耳鼻科の病気

飲み込みにくい

どんな症状?

ものが飲み込みにくいという症状を嚥下障害と言います。嚥下障害を大きくわけると、咽頭や食道などに物理的に狭くなっている部分があり、そこで実際に食べ物の通 過障害がある場合と、嚥下に関係する様々な神経の異常によって嚥下する時に咽頭や食道の筋がスムーズに動かなかったり、うまく嚥下できていないと知覚してしまうことによって起こる感覚的な嚥下困難感(機能的嚥下障害)とがあります。このふたつを簡単に鑑別 する目安として、物理的な通過障害のある場合は、液体は嚥下できるのに固形物、とくに大きな固形物ほど嚥下しにくく、神経性のものでは、固形物よりも 唾液の嚥下がしにくく感じることが多いです。 ですが、はっきりと鑑別するためには、様々な検査が必要になります。

物理的な通過障害

この原因として考えなくてはいけないのは、まず中咽頭下咽頭、食道の腫瘍です。また食道炎など強い炎症の後の瘢痕のために食道が狭窄しているような場合も通 過障害が起こり得ます。その他、甲状腺の腫瘍によって圧迫されて通 過障害がある場合もあります。頚椎のヘルニアや異常骨化などが食道の一部を圧迫している場合もあります。下咽頭食道造影検査(バリウムを飲みながら咽頭や食道の様子を撮影します)が必要で、ある程度以上の大きさの病変は証明されます。何か異常のある時にはさらに食道ファイバーで詳しく検査をします。CTやMRIによって周辺の臓器を広く観察する必要がある場合もあります。

機能的嚥下障害

嚥下に関係している神経は、舌咽神経、迷走神経、舌下神経で、これらの神経は延髄につながり、さらに大脳皮質につながっています。延髄や大脳皮質の関係する部分に、脳硬塞、脳出血、脳腫瘍などの病変があれば、嚥下障害を生じます。また筋萎縮性側索硬化症という神経の難病でも嚥下障害を来すことが多いです。これらの神経の病気では、たいていは他の症状も伴っているので、耳鼻科に最初に来られることは少ないです。

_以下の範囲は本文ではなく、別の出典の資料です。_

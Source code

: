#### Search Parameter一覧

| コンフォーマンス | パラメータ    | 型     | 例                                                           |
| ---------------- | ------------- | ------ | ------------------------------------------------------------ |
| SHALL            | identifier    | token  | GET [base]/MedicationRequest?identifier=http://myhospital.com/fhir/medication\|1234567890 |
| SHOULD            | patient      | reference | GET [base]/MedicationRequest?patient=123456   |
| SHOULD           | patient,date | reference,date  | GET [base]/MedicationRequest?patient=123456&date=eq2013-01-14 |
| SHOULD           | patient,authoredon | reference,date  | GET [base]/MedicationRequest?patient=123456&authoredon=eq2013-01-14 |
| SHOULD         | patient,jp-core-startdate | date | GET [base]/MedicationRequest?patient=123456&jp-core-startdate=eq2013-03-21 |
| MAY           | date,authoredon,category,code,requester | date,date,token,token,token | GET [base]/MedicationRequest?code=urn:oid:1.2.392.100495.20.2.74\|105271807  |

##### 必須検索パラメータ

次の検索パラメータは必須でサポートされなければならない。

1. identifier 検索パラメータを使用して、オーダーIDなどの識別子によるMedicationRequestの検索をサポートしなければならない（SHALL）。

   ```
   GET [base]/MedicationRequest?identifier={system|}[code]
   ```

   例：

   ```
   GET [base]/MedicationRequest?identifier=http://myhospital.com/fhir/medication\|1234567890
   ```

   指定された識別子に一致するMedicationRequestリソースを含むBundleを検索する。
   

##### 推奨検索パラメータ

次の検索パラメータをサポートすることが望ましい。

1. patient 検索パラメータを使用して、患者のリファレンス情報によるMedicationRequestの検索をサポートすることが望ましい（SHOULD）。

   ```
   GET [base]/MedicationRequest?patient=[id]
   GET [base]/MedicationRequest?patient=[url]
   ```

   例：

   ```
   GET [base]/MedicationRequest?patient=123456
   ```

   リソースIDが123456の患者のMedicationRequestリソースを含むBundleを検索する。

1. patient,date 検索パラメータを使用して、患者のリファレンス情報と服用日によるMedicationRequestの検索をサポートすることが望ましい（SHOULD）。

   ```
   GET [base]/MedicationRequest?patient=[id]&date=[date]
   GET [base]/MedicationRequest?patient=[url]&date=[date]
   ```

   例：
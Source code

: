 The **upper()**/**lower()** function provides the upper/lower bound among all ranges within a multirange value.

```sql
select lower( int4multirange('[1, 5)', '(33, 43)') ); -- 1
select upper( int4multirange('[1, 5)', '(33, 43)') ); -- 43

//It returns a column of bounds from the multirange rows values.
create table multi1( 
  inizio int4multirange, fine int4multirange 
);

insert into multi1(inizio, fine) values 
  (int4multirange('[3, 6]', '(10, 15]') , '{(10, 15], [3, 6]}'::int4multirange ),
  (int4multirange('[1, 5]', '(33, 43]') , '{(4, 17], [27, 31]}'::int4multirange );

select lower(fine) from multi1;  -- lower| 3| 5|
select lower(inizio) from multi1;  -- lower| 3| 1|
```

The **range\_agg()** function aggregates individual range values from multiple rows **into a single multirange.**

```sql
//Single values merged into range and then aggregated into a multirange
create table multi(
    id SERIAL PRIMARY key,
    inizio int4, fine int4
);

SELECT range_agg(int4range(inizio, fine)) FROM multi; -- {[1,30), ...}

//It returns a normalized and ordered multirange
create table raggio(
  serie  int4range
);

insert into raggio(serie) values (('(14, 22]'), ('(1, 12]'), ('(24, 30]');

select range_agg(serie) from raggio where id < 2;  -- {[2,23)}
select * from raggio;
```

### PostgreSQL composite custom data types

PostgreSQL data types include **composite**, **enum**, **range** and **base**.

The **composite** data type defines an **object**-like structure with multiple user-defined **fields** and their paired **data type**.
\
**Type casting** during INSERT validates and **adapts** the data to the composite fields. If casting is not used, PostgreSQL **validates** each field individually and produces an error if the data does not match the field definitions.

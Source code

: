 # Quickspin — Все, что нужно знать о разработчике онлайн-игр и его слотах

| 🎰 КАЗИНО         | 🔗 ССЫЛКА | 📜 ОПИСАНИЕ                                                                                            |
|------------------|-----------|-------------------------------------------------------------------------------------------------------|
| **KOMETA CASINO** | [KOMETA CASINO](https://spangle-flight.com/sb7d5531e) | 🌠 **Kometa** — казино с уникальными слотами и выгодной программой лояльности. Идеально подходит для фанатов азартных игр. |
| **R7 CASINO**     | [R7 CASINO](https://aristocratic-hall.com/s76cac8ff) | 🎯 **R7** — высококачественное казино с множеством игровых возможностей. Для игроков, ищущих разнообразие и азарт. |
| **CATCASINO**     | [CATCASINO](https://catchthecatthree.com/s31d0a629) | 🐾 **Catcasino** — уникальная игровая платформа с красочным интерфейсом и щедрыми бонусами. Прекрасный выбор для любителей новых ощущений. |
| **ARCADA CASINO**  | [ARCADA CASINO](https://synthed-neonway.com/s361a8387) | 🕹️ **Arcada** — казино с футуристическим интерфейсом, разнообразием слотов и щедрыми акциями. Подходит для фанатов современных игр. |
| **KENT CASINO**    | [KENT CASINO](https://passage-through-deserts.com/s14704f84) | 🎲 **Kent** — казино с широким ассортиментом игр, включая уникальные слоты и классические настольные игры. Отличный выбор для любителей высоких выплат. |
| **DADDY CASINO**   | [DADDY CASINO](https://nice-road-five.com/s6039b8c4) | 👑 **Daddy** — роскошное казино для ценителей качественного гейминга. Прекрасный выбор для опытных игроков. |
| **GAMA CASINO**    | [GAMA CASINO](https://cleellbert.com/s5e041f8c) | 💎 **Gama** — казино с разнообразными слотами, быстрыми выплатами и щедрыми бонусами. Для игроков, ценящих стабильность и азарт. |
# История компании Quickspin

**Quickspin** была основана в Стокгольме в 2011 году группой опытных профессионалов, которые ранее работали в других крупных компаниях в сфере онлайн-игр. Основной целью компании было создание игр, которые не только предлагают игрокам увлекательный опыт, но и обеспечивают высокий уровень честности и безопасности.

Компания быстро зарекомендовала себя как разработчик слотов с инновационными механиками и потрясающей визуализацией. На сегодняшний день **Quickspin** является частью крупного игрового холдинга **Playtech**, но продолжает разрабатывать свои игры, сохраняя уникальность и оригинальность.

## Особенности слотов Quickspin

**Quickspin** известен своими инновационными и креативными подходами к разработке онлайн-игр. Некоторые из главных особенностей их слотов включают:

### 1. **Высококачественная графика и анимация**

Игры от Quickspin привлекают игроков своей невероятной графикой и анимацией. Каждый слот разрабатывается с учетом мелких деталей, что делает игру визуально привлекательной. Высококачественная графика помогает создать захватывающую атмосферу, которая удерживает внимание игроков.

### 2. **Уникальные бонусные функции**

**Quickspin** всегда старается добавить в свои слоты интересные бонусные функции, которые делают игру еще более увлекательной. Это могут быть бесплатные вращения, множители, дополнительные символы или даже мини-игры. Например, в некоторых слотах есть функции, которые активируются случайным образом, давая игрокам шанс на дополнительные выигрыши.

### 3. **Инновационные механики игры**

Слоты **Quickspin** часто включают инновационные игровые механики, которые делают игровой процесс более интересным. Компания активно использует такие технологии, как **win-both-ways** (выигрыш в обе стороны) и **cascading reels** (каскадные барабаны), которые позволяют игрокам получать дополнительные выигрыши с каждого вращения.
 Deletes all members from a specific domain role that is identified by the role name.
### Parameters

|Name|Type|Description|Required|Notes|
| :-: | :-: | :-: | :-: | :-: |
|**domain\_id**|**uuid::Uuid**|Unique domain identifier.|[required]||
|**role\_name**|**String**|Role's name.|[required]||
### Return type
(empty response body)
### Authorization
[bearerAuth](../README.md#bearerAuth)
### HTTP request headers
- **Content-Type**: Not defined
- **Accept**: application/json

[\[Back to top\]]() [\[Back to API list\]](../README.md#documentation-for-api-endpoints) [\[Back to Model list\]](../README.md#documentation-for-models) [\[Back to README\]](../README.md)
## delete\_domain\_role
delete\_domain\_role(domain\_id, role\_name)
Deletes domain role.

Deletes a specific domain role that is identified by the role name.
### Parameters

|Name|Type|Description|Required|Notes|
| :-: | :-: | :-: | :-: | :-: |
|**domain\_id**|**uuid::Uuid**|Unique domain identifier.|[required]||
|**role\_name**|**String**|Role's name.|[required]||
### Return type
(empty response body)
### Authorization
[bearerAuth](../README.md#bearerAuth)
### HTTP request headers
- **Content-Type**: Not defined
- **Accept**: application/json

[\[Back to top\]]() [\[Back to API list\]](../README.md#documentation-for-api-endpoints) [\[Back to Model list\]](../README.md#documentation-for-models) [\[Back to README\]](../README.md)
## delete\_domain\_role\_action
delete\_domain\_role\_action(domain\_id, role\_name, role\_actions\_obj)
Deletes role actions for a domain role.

耳鼻科的な嚥下障害の原因として、慢性副鼻腔炎、逆流性食道炎、 喉頭アレルギー、 などが考えられます。副鼻腔炎では後鼻漏(鼻がのどの方に流れる)を伴っていますし、逆流性食道炎では胸焼けがあり、喉頭アレルギーでは咳を伴うのが一般 的で、問診によってある程度推察できます。

診察で異常所見がほとんどみられなくて、心理的な要因が関与していると考えられているのが、咽喉頭異常感症です。これは普段にのどになにか塊のようなものがひっかかっていると感じ、唾液を飲み込みにくい感じがするが、実際に食事などは飲み込める、というような症状のことが多いです。全身的な基礎疾患が関与している場合もありますし、精神的なうつ傾向が関係する場合もあります。こういった関連する病態を把握し、下咽頭食道造影などにより上記のような通 過障害がないことを証明する必要があります。食道内圧検査や咽頭や食道の筋電図が診断の助けになることもありますが、これらの検査ができる施設はごく限られています。確定診断は容易ではなく、「疑い」状態のままの患者さんも多数おられます。ですが、いたずらに検査を続けて確定診断を求めるよりも、主治医と十分に相談しながら適切な薬や生活環境を見い出して行く方がよい結果 となることが多いです。